Johnston's words, though, call to mind a quieter but equally dangerous tendency within the "creative" liturgy movement. As the Emergent movement continues to disintegrate, one stream has continued in its attempt to marry a humanistic Protestant liberalism to a watered-down liturgy. As a result, we end up with Confessions that don't confess anything, Kyries that sound more like bad pop music than a cry for divine help (I'm looking at you, ELW Setting 8), and a refusal to sing hymns that are too "dark" or "heavy."

The problem is the exact same thing we see in the contemporary movement: a steadfast refusal to admit the necessity of lament, a denial of sin and evil, and a peppy self-help theology that focuses on Brene Brown rather than Christ.

We need to make room in the liturgy for "heavy" songs because the world is heavy. We can clap our  hands and sing "This Little Light of Mine" until the cows come home, but what comfort does this bring to the young widower or to the single mother on food stamps?
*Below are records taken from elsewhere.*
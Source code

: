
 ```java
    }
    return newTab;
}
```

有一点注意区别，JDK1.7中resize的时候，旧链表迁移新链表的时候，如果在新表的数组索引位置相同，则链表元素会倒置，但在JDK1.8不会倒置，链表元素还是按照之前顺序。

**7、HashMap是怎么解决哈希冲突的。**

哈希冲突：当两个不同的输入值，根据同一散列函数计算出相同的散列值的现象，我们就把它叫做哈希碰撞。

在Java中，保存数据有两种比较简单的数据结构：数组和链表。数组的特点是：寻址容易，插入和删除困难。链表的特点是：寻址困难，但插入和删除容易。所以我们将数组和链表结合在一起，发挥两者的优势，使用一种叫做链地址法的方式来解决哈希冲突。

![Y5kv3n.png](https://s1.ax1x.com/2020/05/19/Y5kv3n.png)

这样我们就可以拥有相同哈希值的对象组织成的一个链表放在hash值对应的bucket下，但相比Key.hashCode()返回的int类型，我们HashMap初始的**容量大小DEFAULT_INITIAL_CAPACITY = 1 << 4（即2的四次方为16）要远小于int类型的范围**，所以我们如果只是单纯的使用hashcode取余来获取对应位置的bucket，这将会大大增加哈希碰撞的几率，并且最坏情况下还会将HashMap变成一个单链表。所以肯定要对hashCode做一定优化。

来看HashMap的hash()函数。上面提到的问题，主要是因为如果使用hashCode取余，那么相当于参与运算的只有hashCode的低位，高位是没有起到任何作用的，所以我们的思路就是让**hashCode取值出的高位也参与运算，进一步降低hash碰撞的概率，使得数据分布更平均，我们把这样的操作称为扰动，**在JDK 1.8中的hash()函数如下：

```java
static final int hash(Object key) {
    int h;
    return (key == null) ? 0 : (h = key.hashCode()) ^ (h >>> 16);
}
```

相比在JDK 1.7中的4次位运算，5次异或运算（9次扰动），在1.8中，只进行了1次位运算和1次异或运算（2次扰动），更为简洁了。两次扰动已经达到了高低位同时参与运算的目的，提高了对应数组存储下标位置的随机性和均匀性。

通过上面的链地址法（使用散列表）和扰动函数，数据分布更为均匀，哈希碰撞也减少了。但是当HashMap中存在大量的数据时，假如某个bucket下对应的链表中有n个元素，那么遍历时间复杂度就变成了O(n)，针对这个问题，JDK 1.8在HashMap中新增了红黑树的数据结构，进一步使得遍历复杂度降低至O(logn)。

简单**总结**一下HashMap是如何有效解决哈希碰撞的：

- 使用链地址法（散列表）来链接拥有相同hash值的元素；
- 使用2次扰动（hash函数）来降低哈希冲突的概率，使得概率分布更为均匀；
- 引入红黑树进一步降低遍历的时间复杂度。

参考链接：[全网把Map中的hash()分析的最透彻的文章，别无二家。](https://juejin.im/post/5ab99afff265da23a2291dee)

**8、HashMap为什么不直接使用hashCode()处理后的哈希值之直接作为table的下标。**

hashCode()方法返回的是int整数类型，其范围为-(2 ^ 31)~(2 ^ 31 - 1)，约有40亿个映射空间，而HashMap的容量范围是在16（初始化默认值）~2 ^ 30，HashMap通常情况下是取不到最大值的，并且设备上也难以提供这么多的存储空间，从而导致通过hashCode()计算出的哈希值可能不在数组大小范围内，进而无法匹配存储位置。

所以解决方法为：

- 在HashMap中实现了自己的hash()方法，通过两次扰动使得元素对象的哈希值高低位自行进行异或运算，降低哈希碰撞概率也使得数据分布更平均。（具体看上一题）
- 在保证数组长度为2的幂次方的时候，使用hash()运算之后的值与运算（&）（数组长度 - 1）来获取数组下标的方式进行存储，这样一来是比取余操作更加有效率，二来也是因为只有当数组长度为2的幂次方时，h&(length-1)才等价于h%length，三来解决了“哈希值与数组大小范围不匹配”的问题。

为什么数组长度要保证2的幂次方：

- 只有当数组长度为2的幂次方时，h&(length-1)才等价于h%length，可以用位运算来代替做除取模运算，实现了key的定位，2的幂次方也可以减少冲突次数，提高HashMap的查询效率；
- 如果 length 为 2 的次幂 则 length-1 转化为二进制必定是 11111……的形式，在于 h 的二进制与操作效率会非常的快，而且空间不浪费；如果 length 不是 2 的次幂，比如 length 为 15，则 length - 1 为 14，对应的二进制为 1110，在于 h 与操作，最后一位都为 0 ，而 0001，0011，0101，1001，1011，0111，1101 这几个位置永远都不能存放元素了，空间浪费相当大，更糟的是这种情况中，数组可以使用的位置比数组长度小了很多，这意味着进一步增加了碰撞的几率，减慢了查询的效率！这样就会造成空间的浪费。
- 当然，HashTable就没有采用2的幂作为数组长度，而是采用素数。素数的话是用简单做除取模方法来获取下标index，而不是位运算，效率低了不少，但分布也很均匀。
I've said it before, and I will say it again: the Divine Liturgy must confront the reality of sin in our world. It must confront us with our sinful prejudice and our unholy greed. It must find the words to express the grief of young black man who has lost count of how many times he has been stopped and frisked. It must offer TRUE repentance and reconciliation.

The Divine Liturgy is a source of great hope -- but that hope only has meaning when it is brought out of the context of lament. The Mass is the Light of Christ shining in the world -- but that Light cannot ignore the Darkness of sin and Death.